Columnista de opinión

Cuando Thomas Edison estaba trabajando en la lámpara incandescente en 1879, supuestamente dijo: “Estamos logrando un gran éxito con la luz eléctrica, mejor de lo que mi vívida imaginación concibió por primera vez. Sólo Dios sabe dónde va a parar esto”.

Ese resplandor celestial se detuvo la semana pasada.

Sabíamos que llegaría el día en que se apagarían las luces, y con esto me refiero a la luz de la bombilla incandescente. A partir del 1 de agosto, las regulaciones de la administración Biden entraron en vigor: todas las bombillas deben cumplir de inmediato con nuevos estándares de eficiencia. Si bien no prohíben explícitamente las bombillas incandescentes, estas regulaciones harán que sea tremendamente difícil, si no imposible, que la vieja bombilla Edison pase el control.

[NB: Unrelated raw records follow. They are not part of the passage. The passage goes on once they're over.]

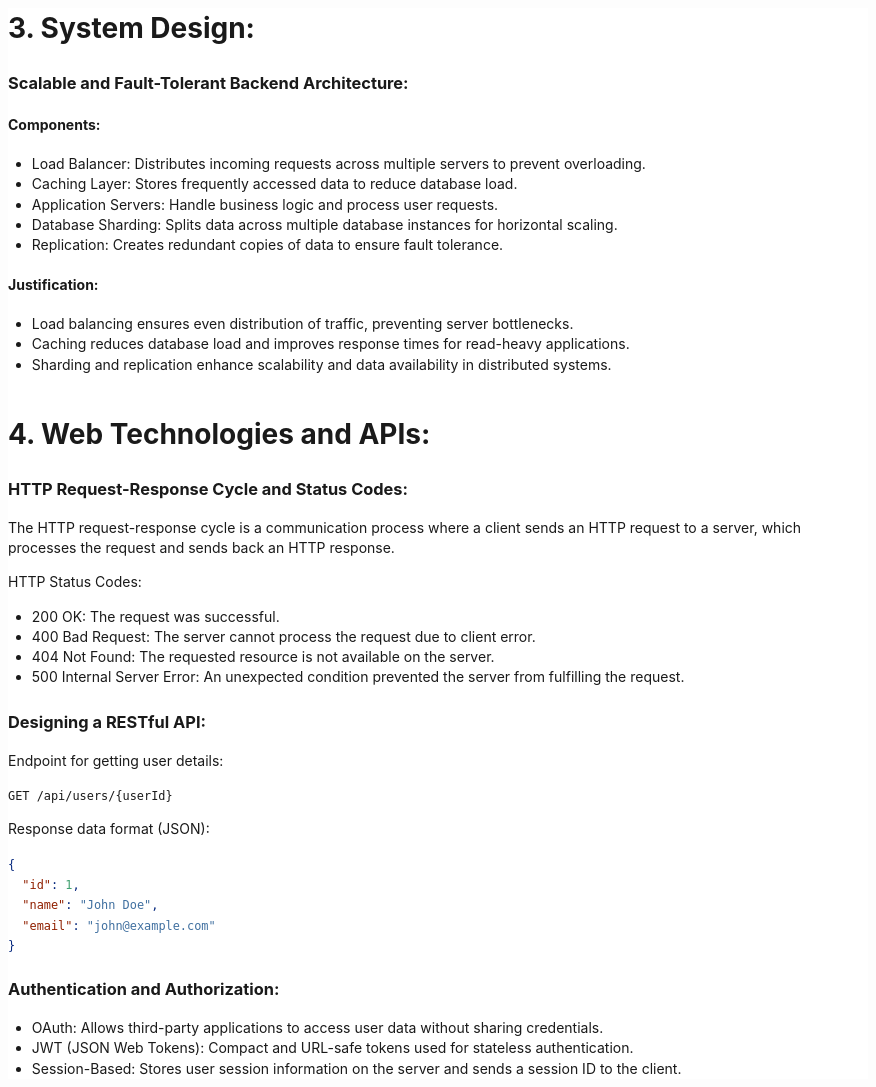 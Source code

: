# 3. System Design:

### Scalable and Fault-Tolerant Backend Architecture:

#### Components:
- Load Balancer: Distributes incoming requests across multiple servers to prevent overloading.
- Caching Layer: Stores frequently accessed data to reduce database load.
- Application Servers: Handle business logic and process user requests.
- Database Sharding: Splits data across multiple database instances for horizontal scaling.
- Replication: Creates redundant copies of data to ensure fault tolerance.

#### Justification:
- Load balancing ensures even distribution of traffic, preventing server bottlenecks.
- Caching reduces database load and improves response times for read-heavy applications.
- Sharding and replication enhance scalability and data availability in distributed systems.

# 4. Web Technologies and APIs:

### HTTP Request-Response Cycle and Status Codes:
The HTTP request-response cycle is a communication process where a client sends an HTTP request to a server, which processes the request and sends back an HTTP response.

HTTP Status Codes:
- 200 OK: The request was successful.
- 400 Bad Request: The server cannot process the request due to client error.
- 404 Not Found: The requested resource is not available on the server.
- 500 Internal Server Error: An unexpected condition prevented the server from fulfilling the request.

### Designing a RESTful API:
Endpoint for getting user details:
```
GET /api/users/{userId}
```
Response data format (JSON):
```json
{
  "id": 1,
  "name": "John Doe",
  "email": "john@example.com"
}
```

### Authentication and Authorization:
- OAuth: Allows third-party applications to access user data without sharing credentials.
- JWT (JSON Web Tokens): Compact and URL-safe tokens used for stateless authentication.
- Session-Based: Stores user session information on the server and sends a session ID to the client.
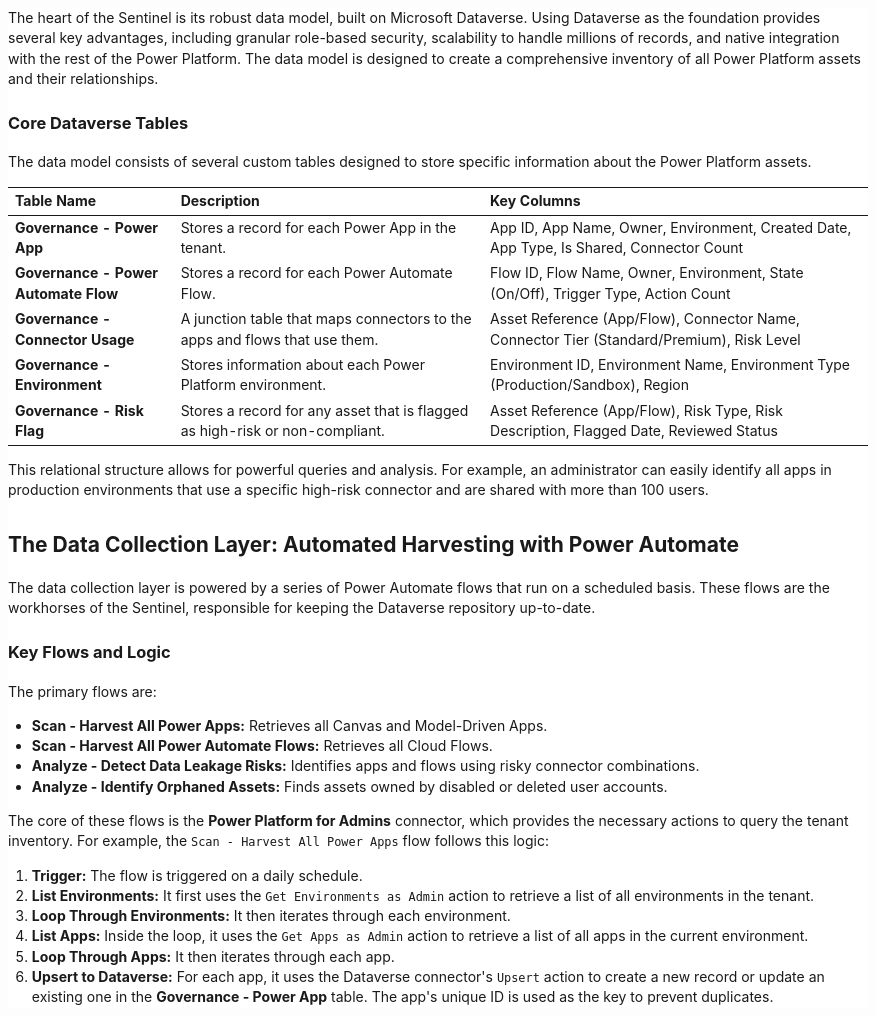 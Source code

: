 The heart of the Sentinel is its robust data model, built on Microsoft Dataverse. Using Dataverse as the foundation provides several key advantages, including granular role-based security, scalability to handle millions of records, and native integration with the rest of the Power Platform. The data model is designed to create a comprehensive inventory of all Power Platform assets and their relationships.

### Core Dataverse Tables

The data model consists of several custom tables designed to store specific information about the Power Platform assets.

| Table Name | Description | Key Columns |
| :--- | :--- | :--- |
| **Governance - Power App** | Stores a record for each Power App in the tenant. | App ID, App Name, Owner, Environment, Created Date, App Type, Is Shared, Connector Count |
| **Governance - Power Automate Flow** | Stores a record for each Power Automate Flow. | Flow ID, Flow Name, Owner, Environment, State (On/Off), Trigger Type, Action Count |
| **Governance - Connector Usage** | A junction table that maps connectors to the apps and flows that use them. | Asset Reference (App/Flow), Connector Name, Connector Tier (Standard/Premium), Risk Level |
| **Governance - Environment** | Stores information about each Power Platform environment. | Environment ID, Environment Name, Environment Type (Production/Sandbox), Region |
| **Governance - Risk Flag** | Stores a record for any asset that is flagged as high-risk or non-compliant. | Asset Reference (App/Flow), Risk Type, Risk Description, Flagged Date, Reviewed Status |

This relational structure allows for powerful queries and analysis. For example, an administrator can easily identify all apps in production environments that use a specific high-risk connector and are shared with more than 100 users.

## The Data Collection Layer: Automated Harvesting with Power Automate

The data collection layer is powered by a series of Power Automate flows that run on a scheduled basis. These flows are the workhorses of the Sentinel, responsible for keeping the Dataverse repository up-to-date.

### Key Flows and Logic

The primary flows are:

*   **Scan - Harvest All Power Apps:** Retrieves all Canvas and Model-Driven Apps.
*   **Scan - Harvest All Power Automate Flows:** Retrieves all Cloud Flows.
*   **Analyze - Detect Data Leakage Risks:** Identifies apps and flows using risky connector combinations.
*   **Analyze - Identify Orphaned Assets:** Finds assets owned by disabled or deleted user accounts.

The core of these flows is the **Power Platform for Admins** connector, which provides the necessary actions to query the tenant inventory. For example, the `Scan - Harvest All Power Apps` flow follows this logic:

1.  **Trigger:** The flow is triggered on a daily schedule.
2.  **List Environments:** It first uses the `Get Environments as Admin` action to retrieve a list of all environments in the tenant.
3.  **Loop Through Environments:** It then iterates through each environment.
4.  **List Apps:** Inside the loop, it uses the `Get Apps as Admin` action to retrieve a list of all apps in the current environment.
5.  **Loop Through Apps:** It then iterates through each app.
6.  **Upsert to Dataverse:** For each app, it uses the Dataverse connector's `Upsert` action to create a new record or update an existing one in the **Governance - Power App** table. The app's unique ID is used as the key to prevent duplicates.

Intelectualmente, estoy de acuerdo. Cuantas más regulaciones ambientales pueda imponer este país, mejor. Mi propia microcontribución es una serie de ecodictatos personales, algunos de los cuales trato de imponer a otros miembros de mi familia. Siempre estoy apagando las luces cuando la gente sale momentáneamente de una habitación. Lavo y reutilizo las bolsas Ziploc hasta que ya no cierran, y recluto todas las bolsas extraviadas en la caja de arena. Soy un reciclador maníaco de papel.

Simplemente no existe una defensa razonable de las bombillas incandescentes. Las bombillas LED duran más, son más baratas a largo plazo y, ahora que su precio, que alguna vez fue elevado, ha bajado, también a corto plazo. Su uso generalizado reducirá significativamente las emisiones de carbono.

Pero en contra de la razón, permítanme argumentar breve e inútilmente a favor de los beneficios estéticos, ambientales e incluso táctiles (lo explicaré) de la radiante invención de Edison.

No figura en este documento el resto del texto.